*What needs to be done*. For the word "autoInstallLinux", search the records and show each line in which it occurs.

○ ○ ○

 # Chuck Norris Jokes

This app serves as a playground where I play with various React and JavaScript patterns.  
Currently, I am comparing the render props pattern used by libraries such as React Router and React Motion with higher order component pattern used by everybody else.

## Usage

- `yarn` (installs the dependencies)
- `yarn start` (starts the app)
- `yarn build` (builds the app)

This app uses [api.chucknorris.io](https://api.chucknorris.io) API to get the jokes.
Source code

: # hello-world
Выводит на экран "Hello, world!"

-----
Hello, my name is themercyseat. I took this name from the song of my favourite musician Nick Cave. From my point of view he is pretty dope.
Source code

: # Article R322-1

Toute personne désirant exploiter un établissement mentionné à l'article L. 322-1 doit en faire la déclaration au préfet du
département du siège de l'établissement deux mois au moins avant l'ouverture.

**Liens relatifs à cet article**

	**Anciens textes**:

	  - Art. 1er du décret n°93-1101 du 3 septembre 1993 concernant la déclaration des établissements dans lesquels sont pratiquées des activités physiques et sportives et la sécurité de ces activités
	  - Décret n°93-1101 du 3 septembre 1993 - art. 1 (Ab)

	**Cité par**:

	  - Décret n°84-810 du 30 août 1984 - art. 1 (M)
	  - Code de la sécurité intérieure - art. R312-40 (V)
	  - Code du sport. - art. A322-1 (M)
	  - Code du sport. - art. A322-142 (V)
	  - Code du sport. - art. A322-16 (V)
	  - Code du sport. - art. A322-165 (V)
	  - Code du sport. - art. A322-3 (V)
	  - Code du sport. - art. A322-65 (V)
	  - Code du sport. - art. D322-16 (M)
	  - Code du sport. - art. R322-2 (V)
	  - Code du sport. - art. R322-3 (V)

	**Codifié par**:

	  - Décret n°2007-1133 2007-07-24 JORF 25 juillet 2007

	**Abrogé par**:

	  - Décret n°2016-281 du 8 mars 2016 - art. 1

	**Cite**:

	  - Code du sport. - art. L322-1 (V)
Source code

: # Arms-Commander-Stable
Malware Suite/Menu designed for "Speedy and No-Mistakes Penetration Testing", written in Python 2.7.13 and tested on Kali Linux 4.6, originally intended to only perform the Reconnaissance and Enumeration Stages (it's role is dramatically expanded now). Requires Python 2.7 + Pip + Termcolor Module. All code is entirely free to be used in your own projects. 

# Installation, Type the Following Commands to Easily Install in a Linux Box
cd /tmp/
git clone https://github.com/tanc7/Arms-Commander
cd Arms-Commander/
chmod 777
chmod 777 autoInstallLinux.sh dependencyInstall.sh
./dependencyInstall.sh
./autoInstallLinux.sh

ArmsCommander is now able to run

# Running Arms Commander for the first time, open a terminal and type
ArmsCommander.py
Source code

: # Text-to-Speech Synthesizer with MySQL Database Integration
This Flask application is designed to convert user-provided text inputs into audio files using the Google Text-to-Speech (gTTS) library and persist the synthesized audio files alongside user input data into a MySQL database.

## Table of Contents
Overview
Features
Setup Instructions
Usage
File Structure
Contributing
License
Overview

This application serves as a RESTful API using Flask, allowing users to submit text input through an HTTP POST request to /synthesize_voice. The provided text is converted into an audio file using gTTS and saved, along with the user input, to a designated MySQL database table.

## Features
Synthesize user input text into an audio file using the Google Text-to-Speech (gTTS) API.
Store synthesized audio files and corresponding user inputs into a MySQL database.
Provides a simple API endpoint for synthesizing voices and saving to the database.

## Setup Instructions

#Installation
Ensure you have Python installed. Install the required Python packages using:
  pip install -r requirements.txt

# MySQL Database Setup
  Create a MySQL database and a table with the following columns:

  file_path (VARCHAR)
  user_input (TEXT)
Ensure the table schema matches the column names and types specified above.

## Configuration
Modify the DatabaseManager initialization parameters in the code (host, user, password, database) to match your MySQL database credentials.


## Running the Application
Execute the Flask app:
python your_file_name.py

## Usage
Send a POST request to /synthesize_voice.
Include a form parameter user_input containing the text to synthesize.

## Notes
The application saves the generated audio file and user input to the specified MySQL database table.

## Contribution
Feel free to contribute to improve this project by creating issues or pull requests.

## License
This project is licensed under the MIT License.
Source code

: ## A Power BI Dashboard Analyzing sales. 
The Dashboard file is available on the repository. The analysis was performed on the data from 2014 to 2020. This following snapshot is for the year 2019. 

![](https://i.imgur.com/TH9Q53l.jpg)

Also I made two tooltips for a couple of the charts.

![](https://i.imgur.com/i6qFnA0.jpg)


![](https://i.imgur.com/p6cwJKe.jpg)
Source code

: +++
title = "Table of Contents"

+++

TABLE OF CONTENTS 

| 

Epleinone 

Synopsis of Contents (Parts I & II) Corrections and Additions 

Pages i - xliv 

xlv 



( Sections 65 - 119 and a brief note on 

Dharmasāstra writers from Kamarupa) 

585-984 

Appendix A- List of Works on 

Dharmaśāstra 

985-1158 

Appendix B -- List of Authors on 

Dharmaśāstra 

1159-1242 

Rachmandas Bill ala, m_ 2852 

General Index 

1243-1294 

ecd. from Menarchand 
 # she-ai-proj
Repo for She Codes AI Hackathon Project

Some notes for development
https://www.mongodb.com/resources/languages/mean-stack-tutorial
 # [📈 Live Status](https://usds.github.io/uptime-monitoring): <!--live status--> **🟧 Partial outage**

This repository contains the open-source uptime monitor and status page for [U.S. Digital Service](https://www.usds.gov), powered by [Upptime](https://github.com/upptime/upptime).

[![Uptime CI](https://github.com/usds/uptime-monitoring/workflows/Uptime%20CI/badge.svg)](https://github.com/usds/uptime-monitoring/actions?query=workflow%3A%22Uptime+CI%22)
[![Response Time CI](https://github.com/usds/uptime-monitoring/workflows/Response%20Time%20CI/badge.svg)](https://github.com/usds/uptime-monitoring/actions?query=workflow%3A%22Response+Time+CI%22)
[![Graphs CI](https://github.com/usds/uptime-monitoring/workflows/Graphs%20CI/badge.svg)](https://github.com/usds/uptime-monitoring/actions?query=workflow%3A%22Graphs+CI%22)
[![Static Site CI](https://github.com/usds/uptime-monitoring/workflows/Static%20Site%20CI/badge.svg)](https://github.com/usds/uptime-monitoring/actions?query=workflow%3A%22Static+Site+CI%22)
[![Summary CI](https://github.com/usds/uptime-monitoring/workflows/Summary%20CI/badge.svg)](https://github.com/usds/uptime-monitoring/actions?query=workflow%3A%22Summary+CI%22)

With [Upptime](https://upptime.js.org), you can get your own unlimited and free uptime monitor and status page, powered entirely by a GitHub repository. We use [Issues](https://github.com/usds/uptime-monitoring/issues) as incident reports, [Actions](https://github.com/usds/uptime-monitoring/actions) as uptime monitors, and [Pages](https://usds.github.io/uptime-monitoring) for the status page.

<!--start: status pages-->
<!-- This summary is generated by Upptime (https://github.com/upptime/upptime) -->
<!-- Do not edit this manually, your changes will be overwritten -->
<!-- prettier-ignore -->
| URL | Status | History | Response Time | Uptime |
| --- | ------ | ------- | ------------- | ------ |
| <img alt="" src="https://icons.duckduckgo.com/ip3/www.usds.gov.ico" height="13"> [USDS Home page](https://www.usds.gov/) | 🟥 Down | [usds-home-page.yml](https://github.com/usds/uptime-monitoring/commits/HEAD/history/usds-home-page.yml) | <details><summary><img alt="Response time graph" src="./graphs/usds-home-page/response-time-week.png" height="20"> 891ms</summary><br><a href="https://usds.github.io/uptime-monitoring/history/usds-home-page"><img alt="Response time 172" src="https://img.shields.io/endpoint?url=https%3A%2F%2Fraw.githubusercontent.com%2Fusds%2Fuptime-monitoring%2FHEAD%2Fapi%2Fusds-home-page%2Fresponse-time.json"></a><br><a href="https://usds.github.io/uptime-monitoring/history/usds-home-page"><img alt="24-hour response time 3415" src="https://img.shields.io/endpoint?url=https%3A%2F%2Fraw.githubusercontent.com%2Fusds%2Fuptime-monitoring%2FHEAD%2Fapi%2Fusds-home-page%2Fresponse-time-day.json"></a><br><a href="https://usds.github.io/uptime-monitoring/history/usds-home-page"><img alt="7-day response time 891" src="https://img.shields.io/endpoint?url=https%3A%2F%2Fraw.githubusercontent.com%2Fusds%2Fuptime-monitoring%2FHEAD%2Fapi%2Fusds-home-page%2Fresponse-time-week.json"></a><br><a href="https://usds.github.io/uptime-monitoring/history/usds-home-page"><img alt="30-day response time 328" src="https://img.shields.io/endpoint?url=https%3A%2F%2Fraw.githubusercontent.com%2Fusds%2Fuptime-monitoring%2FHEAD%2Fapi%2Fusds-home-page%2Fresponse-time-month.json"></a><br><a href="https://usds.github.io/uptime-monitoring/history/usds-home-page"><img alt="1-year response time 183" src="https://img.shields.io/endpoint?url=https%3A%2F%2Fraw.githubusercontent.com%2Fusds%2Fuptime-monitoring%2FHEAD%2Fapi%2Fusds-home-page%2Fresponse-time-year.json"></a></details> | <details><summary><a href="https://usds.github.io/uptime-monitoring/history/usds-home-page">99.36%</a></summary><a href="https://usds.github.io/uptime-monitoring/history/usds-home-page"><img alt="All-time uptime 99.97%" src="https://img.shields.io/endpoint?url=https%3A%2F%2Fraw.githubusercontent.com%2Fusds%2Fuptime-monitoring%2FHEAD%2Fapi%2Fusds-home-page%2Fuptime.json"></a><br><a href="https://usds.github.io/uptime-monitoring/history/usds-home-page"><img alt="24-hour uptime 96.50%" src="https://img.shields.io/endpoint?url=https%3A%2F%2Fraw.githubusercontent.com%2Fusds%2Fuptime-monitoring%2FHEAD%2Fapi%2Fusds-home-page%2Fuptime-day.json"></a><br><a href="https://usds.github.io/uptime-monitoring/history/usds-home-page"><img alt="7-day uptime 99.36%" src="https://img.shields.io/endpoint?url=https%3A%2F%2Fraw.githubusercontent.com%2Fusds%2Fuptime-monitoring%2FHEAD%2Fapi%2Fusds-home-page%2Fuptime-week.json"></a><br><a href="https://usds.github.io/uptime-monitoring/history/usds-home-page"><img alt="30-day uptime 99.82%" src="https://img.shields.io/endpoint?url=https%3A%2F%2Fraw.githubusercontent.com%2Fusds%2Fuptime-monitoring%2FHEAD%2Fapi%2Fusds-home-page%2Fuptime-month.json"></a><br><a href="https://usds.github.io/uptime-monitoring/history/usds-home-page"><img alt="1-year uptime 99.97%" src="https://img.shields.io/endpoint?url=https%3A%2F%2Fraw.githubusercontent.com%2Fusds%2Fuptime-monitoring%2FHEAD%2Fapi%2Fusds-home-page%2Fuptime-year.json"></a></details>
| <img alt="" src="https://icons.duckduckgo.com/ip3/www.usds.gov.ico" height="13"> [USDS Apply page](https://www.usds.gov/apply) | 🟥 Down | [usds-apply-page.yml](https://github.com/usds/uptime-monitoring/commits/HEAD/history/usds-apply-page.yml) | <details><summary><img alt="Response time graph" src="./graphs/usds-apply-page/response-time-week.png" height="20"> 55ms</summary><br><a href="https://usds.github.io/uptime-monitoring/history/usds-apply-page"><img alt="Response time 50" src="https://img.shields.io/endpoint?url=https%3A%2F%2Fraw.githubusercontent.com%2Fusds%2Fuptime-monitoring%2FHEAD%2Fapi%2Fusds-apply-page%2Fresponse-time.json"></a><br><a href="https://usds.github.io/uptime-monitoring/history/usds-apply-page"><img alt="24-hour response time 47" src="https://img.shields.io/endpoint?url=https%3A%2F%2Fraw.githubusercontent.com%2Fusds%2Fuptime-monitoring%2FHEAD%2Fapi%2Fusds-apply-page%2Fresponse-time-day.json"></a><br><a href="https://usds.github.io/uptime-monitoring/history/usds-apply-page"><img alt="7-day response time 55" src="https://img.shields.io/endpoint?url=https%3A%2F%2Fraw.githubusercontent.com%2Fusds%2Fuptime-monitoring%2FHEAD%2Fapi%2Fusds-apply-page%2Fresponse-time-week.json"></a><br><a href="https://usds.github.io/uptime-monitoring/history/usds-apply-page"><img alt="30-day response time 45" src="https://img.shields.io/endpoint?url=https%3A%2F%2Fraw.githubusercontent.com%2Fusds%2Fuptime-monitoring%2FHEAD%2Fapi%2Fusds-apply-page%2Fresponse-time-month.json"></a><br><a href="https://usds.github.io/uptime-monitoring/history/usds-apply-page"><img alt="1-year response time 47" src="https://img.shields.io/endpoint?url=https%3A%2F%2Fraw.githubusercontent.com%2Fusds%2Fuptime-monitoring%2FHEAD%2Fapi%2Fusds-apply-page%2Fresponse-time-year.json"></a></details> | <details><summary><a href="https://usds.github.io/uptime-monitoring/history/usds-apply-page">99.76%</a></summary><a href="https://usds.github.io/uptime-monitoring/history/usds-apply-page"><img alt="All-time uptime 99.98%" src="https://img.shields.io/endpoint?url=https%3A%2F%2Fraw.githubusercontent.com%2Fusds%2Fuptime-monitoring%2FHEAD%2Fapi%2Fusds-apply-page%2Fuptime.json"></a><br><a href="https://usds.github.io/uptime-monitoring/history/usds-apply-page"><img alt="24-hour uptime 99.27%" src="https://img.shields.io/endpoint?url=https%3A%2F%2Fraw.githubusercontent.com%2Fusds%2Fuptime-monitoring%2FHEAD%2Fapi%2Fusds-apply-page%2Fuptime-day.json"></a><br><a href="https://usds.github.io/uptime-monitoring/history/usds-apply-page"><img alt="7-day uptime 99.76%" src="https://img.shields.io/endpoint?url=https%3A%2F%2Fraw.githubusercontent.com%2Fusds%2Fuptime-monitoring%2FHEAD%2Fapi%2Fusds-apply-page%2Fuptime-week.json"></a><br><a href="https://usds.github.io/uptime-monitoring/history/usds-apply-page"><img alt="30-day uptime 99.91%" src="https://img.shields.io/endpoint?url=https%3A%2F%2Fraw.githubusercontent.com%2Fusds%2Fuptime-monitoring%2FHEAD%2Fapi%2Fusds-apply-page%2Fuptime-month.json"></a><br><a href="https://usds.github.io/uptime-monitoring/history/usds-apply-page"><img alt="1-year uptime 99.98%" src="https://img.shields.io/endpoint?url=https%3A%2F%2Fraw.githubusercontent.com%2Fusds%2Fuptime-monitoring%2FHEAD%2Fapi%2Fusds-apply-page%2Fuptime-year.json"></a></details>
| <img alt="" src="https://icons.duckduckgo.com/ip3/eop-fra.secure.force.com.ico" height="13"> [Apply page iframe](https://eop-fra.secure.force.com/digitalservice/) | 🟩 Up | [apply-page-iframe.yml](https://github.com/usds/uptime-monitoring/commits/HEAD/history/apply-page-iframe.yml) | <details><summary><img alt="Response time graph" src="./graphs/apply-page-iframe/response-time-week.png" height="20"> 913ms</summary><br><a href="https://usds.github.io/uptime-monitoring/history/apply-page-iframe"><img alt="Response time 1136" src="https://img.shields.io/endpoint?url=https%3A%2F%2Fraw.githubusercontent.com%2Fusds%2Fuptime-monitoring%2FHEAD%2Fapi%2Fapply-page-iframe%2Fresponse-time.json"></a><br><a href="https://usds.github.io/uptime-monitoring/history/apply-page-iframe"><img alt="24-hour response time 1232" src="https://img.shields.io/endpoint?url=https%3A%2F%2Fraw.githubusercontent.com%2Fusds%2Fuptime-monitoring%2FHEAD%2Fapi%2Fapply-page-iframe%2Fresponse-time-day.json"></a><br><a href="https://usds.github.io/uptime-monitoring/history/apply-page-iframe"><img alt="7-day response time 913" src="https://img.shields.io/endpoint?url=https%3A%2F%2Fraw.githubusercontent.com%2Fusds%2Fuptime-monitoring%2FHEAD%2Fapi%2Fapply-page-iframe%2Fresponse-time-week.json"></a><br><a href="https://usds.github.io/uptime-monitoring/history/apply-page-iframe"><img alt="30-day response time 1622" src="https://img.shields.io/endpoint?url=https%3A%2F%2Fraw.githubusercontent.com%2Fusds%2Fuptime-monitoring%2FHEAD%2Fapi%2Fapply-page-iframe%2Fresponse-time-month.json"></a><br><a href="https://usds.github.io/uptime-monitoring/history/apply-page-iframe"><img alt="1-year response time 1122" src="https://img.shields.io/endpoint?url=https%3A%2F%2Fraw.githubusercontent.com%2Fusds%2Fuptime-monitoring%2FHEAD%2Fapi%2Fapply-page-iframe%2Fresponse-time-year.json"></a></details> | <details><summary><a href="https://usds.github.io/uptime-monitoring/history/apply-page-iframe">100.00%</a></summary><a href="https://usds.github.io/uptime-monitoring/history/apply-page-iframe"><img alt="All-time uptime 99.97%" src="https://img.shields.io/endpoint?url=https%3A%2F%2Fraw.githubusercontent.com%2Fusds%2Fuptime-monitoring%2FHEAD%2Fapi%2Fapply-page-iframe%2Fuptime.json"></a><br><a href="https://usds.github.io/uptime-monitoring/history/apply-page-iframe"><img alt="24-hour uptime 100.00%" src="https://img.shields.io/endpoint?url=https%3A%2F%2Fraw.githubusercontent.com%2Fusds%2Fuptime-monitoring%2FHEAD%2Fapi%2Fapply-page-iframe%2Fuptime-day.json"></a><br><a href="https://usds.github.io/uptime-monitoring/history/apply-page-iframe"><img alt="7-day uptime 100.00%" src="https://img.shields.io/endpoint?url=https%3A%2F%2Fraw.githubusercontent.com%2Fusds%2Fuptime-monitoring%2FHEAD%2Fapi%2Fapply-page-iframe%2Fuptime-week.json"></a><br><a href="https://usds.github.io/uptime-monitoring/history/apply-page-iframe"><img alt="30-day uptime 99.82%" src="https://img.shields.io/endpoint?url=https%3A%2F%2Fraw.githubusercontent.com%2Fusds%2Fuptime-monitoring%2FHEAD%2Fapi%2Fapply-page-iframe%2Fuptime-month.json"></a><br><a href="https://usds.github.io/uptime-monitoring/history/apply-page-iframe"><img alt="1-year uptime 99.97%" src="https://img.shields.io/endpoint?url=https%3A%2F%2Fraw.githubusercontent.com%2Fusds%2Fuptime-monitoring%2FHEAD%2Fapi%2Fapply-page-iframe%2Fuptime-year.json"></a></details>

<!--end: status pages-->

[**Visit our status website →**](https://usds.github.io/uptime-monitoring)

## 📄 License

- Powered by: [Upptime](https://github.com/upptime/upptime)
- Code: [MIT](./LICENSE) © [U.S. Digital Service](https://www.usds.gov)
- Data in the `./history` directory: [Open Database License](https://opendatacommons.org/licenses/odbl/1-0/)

○ ○ ○

*The answer*.
chmod 777 autoInstallLinux.sh dependencyInstall.sh
./autoInstallLinux.sh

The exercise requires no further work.